BMJ 1996; 312 doi: https://doi.org/10.1136/bmj.312.7031.600 (Published 09 March 1996) Cite this as: BMJ 1996;312:600
  1. Tony Sheldon

    After waiting more than eight months a Dutch patient has received a heart bypass operation in London, paid for on the orders of a court in the Hague. The court overruled national Dutch guidelines that only patients considered as emergencies can have treatment paid for abroad.

    The court ordered that the patient's operation should be paid for in London within two weeks. It did not rule that the patient's case was an emergency but that there was a medical necessity caused by the delay and that no alternative was available in the Netherlands in the time set.

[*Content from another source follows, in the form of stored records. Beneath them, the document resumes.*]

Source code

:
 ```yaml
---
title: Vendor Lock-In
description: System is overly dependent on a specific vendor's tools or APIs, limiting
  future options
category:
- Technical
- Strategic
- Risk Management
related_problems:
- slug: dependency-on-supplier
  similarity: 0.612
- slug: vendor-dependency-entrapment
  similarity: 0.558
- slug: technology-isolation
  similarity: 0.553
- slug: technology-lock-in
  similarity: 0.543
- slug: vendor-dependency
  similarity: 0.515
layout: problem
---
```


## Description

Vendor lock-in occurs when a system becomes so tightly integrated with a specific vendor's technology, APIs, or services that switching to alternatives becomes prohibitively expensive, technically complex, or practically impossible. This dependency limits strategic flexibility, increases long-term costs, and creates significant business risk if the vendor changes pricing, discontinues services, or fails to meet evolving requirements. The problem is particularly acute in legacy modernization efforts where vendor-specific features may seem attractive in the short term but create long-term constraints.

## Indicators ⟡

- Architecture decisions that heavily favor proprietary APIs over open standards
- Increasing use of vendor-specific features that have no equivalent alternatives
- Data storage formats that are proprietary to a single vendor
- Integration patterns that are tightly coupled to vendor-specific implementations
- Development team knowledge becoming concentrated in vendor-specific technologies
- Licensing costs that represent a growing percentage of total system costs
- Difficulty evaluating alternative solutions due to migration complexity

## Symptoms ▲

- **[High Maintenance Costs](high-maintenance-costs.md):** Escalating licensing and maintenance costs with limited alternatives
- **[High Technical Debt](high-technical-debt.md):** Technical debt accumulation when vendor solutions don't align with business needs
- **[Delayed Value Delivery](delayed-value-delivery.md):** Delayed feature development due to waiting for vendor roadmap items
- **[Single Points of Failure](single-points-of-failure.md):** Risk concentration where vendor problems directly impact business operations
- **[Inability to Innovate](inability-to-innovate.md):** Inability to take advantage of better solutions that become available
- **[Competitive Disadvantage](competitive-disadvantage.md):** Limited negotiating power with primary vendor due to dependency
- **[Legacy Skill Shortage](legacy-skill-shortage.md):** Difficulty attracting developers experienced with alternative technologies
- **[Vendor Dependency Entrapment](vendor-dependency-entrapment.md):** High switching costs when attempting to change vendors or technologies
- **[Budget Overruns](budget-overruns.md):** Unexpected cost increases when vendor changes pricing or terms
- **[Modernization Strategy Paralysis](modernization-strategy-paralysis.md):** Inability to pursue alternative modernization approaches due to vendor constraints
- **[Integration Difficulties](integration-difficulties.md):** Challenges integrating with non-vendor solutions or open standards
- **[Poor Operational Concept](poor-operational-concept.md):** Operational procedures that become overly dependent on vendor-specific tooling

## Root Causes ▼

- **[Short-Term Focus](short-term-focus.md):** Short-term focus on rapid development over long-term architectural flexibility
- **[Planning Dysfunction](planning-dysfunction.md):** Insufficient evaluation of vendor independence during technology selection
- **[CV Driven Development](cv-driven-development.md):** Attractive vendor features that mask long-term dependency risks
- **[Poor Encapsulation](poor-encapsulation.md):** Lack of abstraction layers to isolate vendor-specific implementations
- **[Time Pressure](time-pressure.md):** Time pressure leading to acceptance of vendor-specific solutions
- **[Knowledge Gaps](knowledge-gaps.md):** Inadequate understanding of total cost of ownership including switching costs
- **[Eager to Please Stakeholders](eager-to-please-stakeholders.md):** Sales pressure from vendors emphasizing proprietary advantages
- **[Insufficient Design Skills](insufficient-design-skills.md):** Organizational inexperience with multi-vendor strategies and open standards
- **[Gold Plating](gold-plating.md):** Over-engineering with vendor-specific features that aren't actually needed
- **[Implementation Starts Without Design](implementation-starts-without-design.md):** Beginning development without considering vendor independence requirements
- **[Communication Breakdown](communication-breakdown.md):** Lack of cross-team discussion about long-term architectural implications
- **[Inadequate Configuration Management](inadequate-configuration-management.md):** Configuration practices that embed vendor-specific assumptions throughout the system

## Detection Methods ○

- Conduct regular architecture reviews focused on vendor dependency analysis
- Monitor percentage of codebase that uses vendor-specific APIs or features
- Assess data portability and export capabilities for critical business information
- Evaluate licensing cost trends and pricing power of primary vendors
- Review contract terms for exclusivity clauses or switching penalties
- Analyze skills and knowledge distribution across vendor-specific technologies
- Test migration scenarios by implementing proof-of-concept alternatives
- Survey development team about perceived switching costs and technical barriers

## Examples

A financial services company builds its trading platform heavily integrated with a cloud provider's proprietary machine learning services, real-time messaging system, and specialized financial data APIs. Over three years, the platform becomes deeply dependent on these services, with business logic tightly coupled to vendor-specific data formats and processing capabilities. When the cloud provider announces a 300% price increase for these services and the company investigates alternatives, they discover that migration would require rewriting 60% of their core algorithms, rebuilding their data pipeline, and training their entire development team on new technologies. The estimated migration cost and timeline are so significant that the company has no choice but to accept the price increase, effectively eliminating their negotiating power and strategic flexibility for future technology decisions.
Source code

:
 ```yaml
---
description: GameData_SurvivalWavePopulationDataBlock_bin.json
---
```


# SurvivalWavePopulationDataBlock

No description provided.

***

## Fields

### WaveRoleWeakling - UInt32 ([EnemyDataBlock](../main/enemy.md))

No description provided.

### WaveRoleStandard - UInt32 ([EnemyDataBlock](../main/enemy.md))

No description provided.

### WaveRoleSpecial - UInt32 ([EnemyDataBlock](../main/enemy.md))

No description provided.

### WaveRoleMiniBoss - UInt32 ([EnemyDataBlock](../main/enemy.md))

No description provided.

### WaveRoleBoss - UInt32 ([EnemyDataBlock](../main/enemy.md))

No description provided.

    Heart surgeons estimate that there are 450 patients waiting for more than three months for routine heart surgery. Waiting times for non-urgent surgery vary from six weeks to a year in the 14 national heart centres, and referring cardiologists are being urged to reconsider traditional referral routes. Last year the government announced money for an extra 650 heart operations during 1995 and 1996 in an attempt to cut nonurgent waiting times to three months.

    But in the civil case brought by a 63 year old patient, and supported by his regional public health insurance company, a court in the Hague heard how in January he was told that his bypass operation had been cancelled for the fourth time because of a lack of hospital capacity. He had been on a waiting list in Amsterdam for eight months but was not considered an emergency.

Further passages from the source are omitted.